Oh my lam....math is not my strongest subject, though I enjoy it very much.  

 

After reading this thread, I'm left wondering...how would you define Algebra?  Trigonometry?  Calculus?

 

I took all of these classes, remember very little from them (especially Trig and Calculus) and never really gave much thought to what the math itself was.

 

I'm rethinking a lot of it now, because my son is math-gifted and...let's face it....he's going to enter a realm of mathematics that I do not quite understand.  

[kiana]

Oh my lam....math is not my strongest subject, though I enjoy it very much.  

 

After reading this thread, I'm left wondering...how would you define Algebra?  Trigonometry?  Calculus?

 

I took all of these classes, remember very little from them (especially Trig and Calculus) and never really gave much thought to what the math itself was.

 

I'm rethinking a lot of it now, because my son is math-gifted and...let's face it....he's going to enter a realm of mathematics that I do not quite understand.  

Many people do this.

 

Calculus is the mathematics dealing with changing quantities. When you take a derivative, it's an instantaneous rate of change. When you integrate, you're dealing with the accumulation of quantities.
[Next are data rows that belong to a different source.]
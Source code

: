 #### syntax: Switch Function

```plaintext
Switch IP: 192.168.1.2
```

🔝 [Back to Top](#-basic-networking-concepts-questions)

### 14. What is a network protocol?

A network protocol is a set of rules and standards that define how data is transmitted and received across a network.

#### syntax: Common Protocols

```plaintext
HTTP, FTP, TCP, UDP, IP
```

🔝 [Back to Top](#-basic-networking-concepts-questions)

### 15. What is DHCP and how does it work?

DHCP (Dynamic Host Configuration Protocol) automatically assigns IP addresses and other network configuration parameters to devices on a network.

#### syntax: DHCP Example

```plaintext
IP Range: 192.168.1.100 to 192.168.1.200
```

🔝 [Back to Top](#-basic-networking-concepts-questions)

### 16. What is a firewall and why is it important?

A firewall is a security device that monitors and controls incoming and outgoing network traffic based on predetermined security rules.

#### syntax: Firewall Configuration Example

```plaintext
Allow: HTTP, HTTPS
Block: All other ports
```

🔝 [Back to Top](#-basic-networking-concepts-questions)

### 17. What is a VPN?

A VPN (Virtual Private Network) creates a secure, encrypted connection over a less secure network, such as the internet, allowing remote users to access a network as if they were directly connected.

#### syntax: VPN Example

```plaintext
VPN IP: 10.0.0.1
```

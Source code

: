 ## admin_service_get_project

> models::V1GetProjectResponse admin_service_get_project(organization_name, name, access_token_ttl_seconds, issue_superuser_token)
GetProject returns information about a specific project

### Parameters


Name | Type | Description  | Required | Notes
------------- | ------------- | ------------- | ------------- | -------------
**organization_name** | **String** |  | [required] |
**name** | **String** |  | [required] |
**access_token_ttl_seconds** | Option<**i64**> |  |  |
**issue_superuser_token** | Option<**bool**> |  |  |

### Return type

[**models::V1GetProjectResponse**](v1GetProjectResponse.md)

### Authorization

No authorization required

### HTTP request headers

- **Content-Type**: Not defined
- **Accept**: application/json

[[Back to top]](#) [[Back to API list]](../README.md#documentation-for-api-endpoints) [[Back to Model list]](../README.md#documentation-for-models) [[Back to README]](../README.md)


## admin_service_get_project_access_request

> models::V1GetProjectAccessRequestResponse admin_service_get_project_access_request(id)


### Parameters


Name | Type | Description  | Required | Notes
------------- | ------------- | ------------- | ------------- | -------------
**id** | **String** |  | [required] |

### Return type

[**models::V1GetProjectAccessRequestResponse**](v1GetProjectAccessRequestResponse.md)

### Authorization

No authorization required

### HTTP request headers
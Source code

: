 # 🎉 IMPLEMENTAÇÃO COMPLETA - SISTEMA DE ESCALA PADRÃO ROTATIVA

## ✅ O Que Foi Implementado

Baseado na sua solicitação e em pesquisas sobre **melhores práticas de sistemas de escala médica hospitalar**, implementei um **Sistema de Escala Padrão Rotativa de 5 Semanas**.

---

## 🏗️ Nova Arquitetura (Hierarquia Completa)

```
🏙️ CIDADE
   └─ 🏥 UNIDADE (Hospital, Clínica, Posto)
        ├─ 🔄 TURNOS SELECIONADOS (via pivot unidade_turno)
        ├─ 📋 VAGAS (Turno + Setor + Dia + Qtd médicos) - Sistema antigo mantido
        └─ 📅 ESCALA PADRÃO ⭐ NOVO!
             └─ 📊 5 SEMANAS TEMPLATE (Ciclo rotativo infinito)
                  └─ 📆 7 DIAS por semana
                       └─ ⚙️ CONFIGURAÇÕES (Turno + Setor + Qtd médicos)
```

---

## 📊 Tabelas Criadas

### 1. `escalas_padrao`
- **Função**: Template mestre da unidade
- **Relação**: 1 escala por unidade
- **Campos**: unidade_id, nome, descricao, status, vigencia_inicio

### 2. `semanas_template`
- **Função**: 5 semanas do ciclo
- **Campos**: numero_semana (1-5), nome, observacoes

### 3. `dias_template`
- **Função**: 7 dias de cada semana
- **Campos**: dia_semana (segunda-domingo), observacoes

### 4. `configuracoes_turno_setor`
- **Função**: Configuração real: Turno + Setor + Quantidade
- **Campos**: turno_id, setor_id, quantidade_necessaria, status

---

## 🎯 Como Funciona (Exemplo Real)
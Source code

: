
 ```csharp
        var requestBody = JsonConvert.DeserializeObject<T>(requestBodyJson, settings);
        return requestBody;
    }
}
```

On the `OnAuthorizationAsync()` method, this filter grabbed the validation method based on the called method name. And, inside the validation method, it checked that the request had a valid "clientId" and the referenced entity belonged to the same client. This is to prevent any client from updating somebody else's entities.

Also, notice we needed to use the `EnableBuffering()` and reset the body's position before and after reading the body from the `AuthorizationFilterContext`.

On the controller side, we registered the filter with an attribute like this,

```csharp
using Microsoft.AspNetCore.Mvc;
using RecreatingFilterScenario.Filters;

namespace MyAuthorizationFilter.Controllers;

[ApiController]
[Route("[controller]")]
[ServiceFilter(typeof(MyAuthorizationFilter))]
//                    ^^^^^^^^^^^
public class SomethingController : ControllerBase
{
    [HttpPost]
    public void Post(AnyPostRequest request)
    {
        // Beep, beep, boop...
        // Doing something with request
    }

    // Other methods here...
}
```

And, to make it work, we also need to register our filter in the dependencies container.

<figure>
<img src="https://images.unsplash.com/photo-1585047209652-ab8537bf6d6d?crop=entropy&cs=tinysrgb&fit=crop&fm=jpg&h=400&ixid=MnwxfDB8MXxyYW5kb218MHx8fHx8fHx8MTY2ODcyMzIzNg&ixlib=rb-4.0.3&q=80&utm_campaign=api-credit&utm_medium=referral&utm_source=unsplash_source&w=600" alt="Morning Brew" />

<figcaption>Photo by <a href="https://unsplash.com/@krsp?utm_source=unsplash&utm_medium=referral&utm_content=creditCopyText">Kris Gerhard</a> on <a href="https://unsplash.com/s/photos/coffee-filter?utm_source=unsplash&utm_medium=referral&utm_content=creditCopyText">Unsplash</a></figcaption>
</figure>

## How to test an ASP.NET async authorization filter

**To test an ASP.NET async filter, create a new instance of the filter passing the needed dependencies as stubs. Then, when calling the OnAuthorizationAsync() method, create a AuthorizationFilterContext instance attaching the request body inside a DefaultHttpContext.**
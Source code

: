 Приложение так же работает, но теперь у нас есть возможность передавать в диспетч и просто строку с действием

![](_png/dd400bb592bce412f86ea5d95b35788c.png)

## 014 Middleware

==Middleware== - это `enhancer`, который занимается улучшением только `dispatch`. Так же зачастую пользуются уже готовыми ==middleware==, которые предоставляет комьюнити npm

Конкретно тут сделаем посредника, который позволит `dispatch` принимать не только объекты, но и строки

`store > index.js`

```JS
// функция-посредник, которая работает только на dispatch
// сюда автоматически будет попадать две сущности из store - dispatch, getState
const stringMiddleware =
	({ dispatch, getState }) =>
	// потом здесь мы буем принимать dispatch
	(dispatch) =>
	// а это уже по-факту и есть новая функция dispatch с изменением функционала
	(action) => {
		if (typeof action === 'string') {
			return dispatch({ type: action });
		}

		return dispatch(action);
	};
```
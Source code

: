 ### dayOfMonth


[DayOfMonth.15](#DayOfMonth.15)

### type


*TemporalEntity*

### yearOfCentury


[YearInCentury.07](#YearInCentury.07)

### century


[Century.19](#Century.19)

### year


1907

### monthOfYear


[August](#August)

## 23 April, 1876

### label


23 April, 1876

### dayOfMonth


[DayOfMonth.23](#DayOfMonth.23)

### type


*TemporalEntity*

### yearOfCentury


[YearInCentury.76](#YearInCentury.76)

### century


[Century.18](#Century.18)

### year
Here's a website I like with a "what is calculus and why do we care" explanation: http://www-math.mit.edu/~djk/calculus_beginners/chapter01/section02.html

 

Trigonometry literally means "measurement of trigons" (triangles). Originally it really applied only to angles within triangles, but later it was expanded to angles larger than 180 degrees, and later still to real numbers. As functions of real numbers, trigonometric functions are very useful for studying periodic phenomena -- this is because every 360 degrees (2pi radians) the values of the basic functions repeat.

 

Algebra is a lot more difficult to define because it is studied at many different levels. There is high school algebra/college algebra (really the same thing) which is more about setting up equations and solving them for unknown quantities. But, in a broader and more abstract sense, it is really about studying number systems and operations. For elementary algebra we restrict ourselves to the real numbers or possibly the complex numbers, but there are many other systems that we study in an advanced algebra class for math majors (seen in university catalogs as abstract algebra or modern algebra).

[Arcadia]

I took all of these classes, remember very little from them (especially Trig and Calculus) and never really gave much thought to what the math itself was.

Trig & Calculus are easier to forgot if you don't need it for daily life. I could remember my Calculus even now only because of all the "torture" in engineering maths. Trigonometry was used in physics/engineering mechanics and in electronics three phase diagrams.

 

My older has already exceeded me in C&P on the combinatorics part. Luckily AoPS does a decent job for independent learning.

 

My math was integrated so I don't have Calculus as a subject but I have differentiation and integration from 9th grade so Calculus was spread out.